Obligations of Nigerian subsidiaries of foreign MNEs
Nigerian subsidiaries of foreign MNEs will be required to notify the FIRS of the identity and tax residence of the entity making the CbCR disclosure on behalf of the group. This notification is expected to be filed no later than the last day of the group’s accounting year. Similar to the example above, where the foreign group’s year end is 31 December; the Nigerian subsidiary’s first notification to the FIRS must be made before 31 December 2018.
In general, these Nigerian subsidiaries will not be required to file a CbCR directly with the FIRS. Under certain circumstances however, the Nigerian subsidiaries of foreign MNEs may be required to submit the CbCR directly to the FIRS. Such circumstances may arise where a) the ultimate parent company of the group is not obligated to submit CbCRs in its home jurisdiction; b) FIRS and the tax authority in the ultimate parent company’s home jurisdiction have not activated the CbCR exchange relationship as at the time the disclosures are due; or c) the tax authority in the ultimate parent company’s jurisdiction has suspended automatic exchange of CbCRs with Nigeria.
The Regulations include penalties for non-compliance. Late filing of CbCRs will attract a penalty of ₦10 million in the first instance and ₦1 million for every month in which the failure continues. Taxpayers will also be penalized for making false declarations or filing incorrect information in CbCRs. This will attract a ₦10 million penalty.
Lastly, failure to notify the FIRS of the identity and tax residence of the entity within the group who has the responsibility to file the CbCR on behalf of the group will attract a penalty of ₦5 million in the first instance and ₦10,ooo for every day of default.
What will tax authorities use the CbCR information for?
The CbCR has been designed in a manner that summarises key financial information which tax authorities can analyse in order to identify and detect common BEPS risk indicators. The OECD’s guidance on how to use CbCRs suggests that tax authorities can generate useful insight into the global allocation of income and taxes within MNEs by calculating certain financial ratios. These ratios, in the OECD’s view, will help tax authorities assess BEPS risk indicators and enable them ask more targeted questions during enquiries and TP audits.

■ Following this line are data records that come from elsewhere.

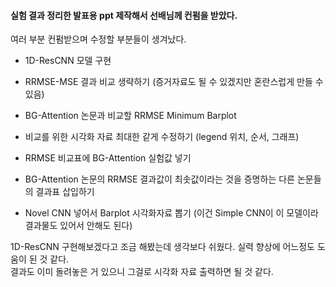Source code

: #### 실험 결과 정리한 발표용 ppt 제작해서 선배님께 컨펌을 받았다.

여러 부분 컨펌받으며 수정할 부분들이 생겨났다.

- 1D-ResCNN 모델 구현
- RRMSE-MSE 결과 비교 생략하기 (증거자료도 될 수 있겠지만 혼란스럽게 만들 수 있음)
- BG-Attention 논문과 비교할 RRMSE Minimum Barplot
- 비교를 위한 시각화 자료 최대한 같게 수정하기 (legend 위치, 순서, 그래프)
- RRMSE 비교표에 BG-Attention 실험값 넣기
- BG-Attention 논문의 RRMSE 결과값이 최솟값이라는 것을 증명하는 다른 논문들의 결과표 삽입하기

- Novel CNN 넣어서 Barplot 시각화자료 뽑기 (이건 Simple CNN이 이 모델이라 결과물도 있어서 안해도 된다)

1D-ResCNN 구현해보겠다고 조금 해봤는데 생각보다 쉬웠다. 실력 향상에 어느정도 도움이 된 것 같다. <br>
결과도 이미 돌려놓은 거 있으니 그걸로 시각화 자료 출력하면 될 것 같다.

Final thoughts; and what MNEs should be doing
The Regulations have an effective date of 1 January 2018 but were only recently gazetted and made available to the public. This in a sense seems like a retroactive application of the regulations which is inconsistent with the National Tax Policy. Taxpayers will need to take steps to comply immediately. This will require a detailed understanding of the information requirements since the information to be provided in the CbCR sometimes have definitions that are different from their ordinary accounting usage. There are also other technicalities that are not immediately apparent. Further, it may be necessary to put in place systems that will allow for easy collation of information and preparation of the reports.
Beyond compliance, affected taxpayers need to have a closer look at how the information to be provided can be interpreted. They will need to prepare the CbCR and do an upfront review to see how their global allocation of profits could be perceived by tax authorities when they receive these reports.
Taxpayers should use the timeframe between now and the first filing period to put together a strategy and systems that will enable them discharge their obligations in a timely, accurate and efficient manner to avoid penalties. On the part of the tax authority, it will be interesting to see how prepared and equipped they are to analyse the volume of data that will be submitted by taxpayers including those from foreign tax authorities.